Vector Databses: Riding the AI Wave

The release of powerful GPT models has thrust vector databases into the spotlight. These databases are poised to be a key technology in powering the next generation of AI applications, serving as a form of long-term memory and enabling more complex workflows for Large Language Model (LLM)-based systems.

The Evolving Need for Vector Databases

In the early days of the internet, data was largely structured, fitting neatly into the rows and columns of relational databases. These databases were designed for efficient storage and retrieval of data with predefined relationships.

However, the explosion of the internet led to a massive increase in unstructured data – text, images, videos, and more. Analyzing and extracting insights from this unstructured data proved challenging for traditional relational databases. Imagine trying to find a similar shirt from a collection of shirt images using only the raw pixel values – a task that would be virtually impossible for a relational database.

This is where vector databases come in. The rise of unstructured data has driven the development of machine learning models capable of understanding this data. A prime early example is word2vec, a Natural Language Processing (NLP) algorithm that employs neural networks to learn relationships between words. Word2vec transforms words into vectors – lists of floating-point numbers. The magic lies in the model’s training: vectors that are close to each other in the vector space represent words that share similar meanings, hence the term “embedding vectors.”
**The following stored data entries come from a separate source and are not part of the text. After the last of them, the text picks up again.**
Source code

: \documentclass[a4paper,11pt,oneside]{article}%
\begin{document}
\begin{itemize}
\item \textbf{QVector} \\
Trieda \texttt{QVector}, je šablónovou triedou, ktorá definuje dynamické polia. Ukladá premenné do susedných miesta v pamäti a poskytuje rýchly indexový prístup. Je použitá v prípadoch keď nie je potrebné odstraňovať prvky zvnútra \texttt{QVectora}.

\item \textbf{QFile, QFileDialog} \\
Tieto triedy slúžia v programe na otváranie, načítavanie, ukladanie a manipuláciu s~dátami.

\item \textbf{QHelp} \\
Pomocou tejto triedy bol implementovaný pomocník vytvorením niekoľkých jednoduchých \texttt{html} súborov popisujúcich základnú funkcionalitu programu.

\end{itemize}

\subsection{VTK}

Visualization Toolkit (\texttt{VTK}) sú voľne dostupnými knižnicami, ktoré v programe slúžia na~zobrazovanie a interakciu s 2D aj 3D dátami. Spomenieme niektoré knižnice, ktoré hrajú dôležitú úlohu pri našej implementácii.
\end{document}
Understanding Vector Databases

A vector database is a specialized database designed to store, manage, and search data represented as vectors, also known as embeddings. Vectors are essentially arrays of floating-point numbers. The “dimension” of a vector refers to the number of elements in the array. A 100-dimensional vector, for example, is simply an array containing 100 floating-point numbers.

Traditional databases rely on exact matches or predefined criteria for querying data. Vector databases, on the other hand, use similarity metrics to find vectors that are most similar based on their semantic meaning or contextual relationships.

These vectors are created by applying an embedding function to raw data, such as text, images, audio, or video. The embedding function can utilize various techniques, including machine learning models, word embeddings, or feature extraction algorithms. The choice of embedding function depends on the type of data and the desired application.

Popular Vector Databases for AI Applications:

  • Several vector databases are gaining traction for building AI-powered applications. Here are a few notable examples:
  • Pinecone: A popular, commercially available vector database known for its developer-friendly interface, fully managed service, and scalability, making it suitable for high-performance vector search applications. They have recently secured significant funding, indicating strong market interest.
  • Weaviate: A prominent open-source vector database that allows users to store data objects alongside vector embeddings generated by various machine learning models. It’s designed to scale efficiently, accommodating very large datasets.
  • Milvus: An open-source vector database focused on providing a scalable platform for similarity search, enabling efficient retrieval of similar vectors from large collections.
  • Chroma: An open-source embeddings database designed specifically for AI applications. It aims to provide developers with the tools to add memory and state to their AI systems, facilitating the development of more robust and aligned AI. They have recently received seed funding.
  • Vespa: A comprehensive search engine that integrates vector database capabilities. It supports vector search (ANN), traditional keyword-based search, and structured data search within a single query. Its integration with machine learning model inference allows for real-time AI-powered data analysis. It is available as open source and cloud based service.

I hope this helps to understand the Vector databases.